The good news is that Boulder, and Colorado overall, will fare better than other localities (if there is a loss of federal funding) because of state and local financial support for cycling. Great Outdoors Colorado, or GOCO, receives a portion of state lottery revenues and is a principal source of cash for trails. GOCO has invested approximately $33.8 million in trails throughout the state since its inception. “Virtually all of our grants to trail projects contain a bicycle component,” says GOCO spokeswoman Emily Paton Davies. Examples include the Swan Mountain recreational path in Summit County, the South Platte Greenway in Adams, Arapahoe and Denver counties, the Colorado Riverfront Greenway in Mesa County and the Animas River Greenway in Durango.

Boulder County gets trail money from a voter-approved tax, and it leverages those dollars with GOCO grants. “We are busy constructing new trails every year,” says country trails supervisor Andy Tyler. Recent examples include the three-mile Benjamin Loop on the Betaso open space. For 2012 the county is in the planning stages for a multi-use trail near Longmont and another trail in Betaso.

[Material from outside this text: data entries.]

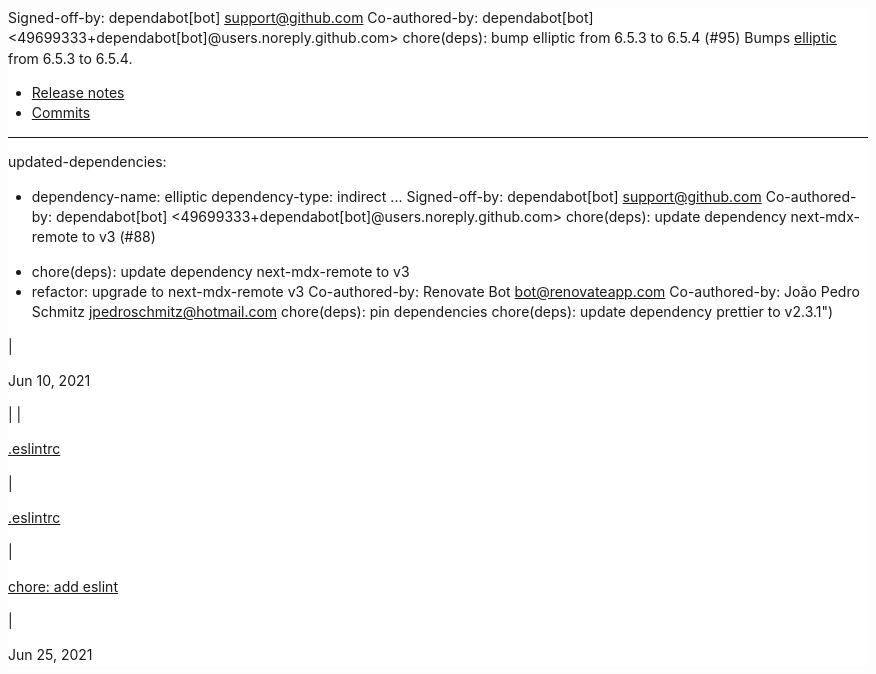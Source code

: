 Signed-off-by: dependabot[bot] <support@github.com>
Co-authored-by: dependabot[bot] <49699333+dependabot[bot]@users.noreply.github.com>
chore(deps): bump elliptic from 6.5.3 to 6.5.4 (#95)
Bumps [elliptic](https://github.com/indutny/elliptic) from 6.5.3 to 6.5.4.
- [Release notes](https://github.com/indutny/elliptic/releases)
- [Commits](https://github.com/indutny/elliptic/compare/v6.5.3...v6.5.4)
---
updated-dependencies:
- dependency-name: elliptic
dependency-type: indirect
...
Signed-off-by: dependabot[bot] <support@github.com>
Co-authored-by: dependabot[bot] <49699333+dependabot[bot]@users.noreply.github.com>
chore(deps): update dependency next-mdx-remote to v3 (#88)
* chore(deps): update dependency next-mdx-remote to v3
* refactor: upgrade to next-mdx-remote v3
Co-authored-by: Renovate Bot <bot@renovateapp.com>
Co-authored-by: João Pedro Schmitz <jpedroschmitz@hotmail.com>
chore(deps): pin dependencies
chore(deps): update dependency prettier to v2.3.1")



 | 

Jun 10, 2021

 |
| 

[.eslintrc](https://github.com/hygraph/reference-marketing-website/blob/main/.eslintrc ".eslintrc")







 | 

[.eslintrc](https://github.com/hygraph/reference-marketing-website/blob/main/.eslintrc ".eslintrc")







 | 

[chore: add eslint](https://github.com/hygraph/reference-marketing-website/commit/b8ad8791875c52e8fb97103a4b1a8525f05c9203 "chore: add eslint")



 | 

Jun 25, 2021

“It’s expensive to open new trails,” Tyler says. Depending on the terrain, trail surface and width, it costs from $16,000 to $75,000 per mile.

Krizek says cycling is picked on by conservatives because it is perceived as an activity for liberals, hippies and environmentalists rather than as a wise and healthful form of transportation. “It’s considered a fringe mode of transportation,” he says. But as Portland, Minneapolis, Boulder and other cities get rates of bicycle commuting into the double digits, that attitude will shift nationally, he says.

Bike paths and lanes must be plentiful and convenient if people are to use them, Krizek says. People are willing to go 16 minutes out of their way on an average commute to access a bike lane, according to Krizek’s research, and they are willing to ride 67 percent further, roughly 2.6 miles, to access dedicated bike lanes or paths.

“Bicycling is a mode poised for greatness,” says Krizek, author of vehicleforasmallplanet.com. There will be ups and downs in the debate over how to fund bicycling infrastructure, but the positive trends of the past five years are hard to ignore, he says. “There is enough momentum now that it will be hard to go backwards. I see a bright future for bicycling. It just makes sense.”

Paul Tolme is a lifelong bike nut who started pedaling a banana seat Sears three-speed as a kid and now rides nearly daily all year round including to the post office through the winter snow, from his home in South Lake Tahoe.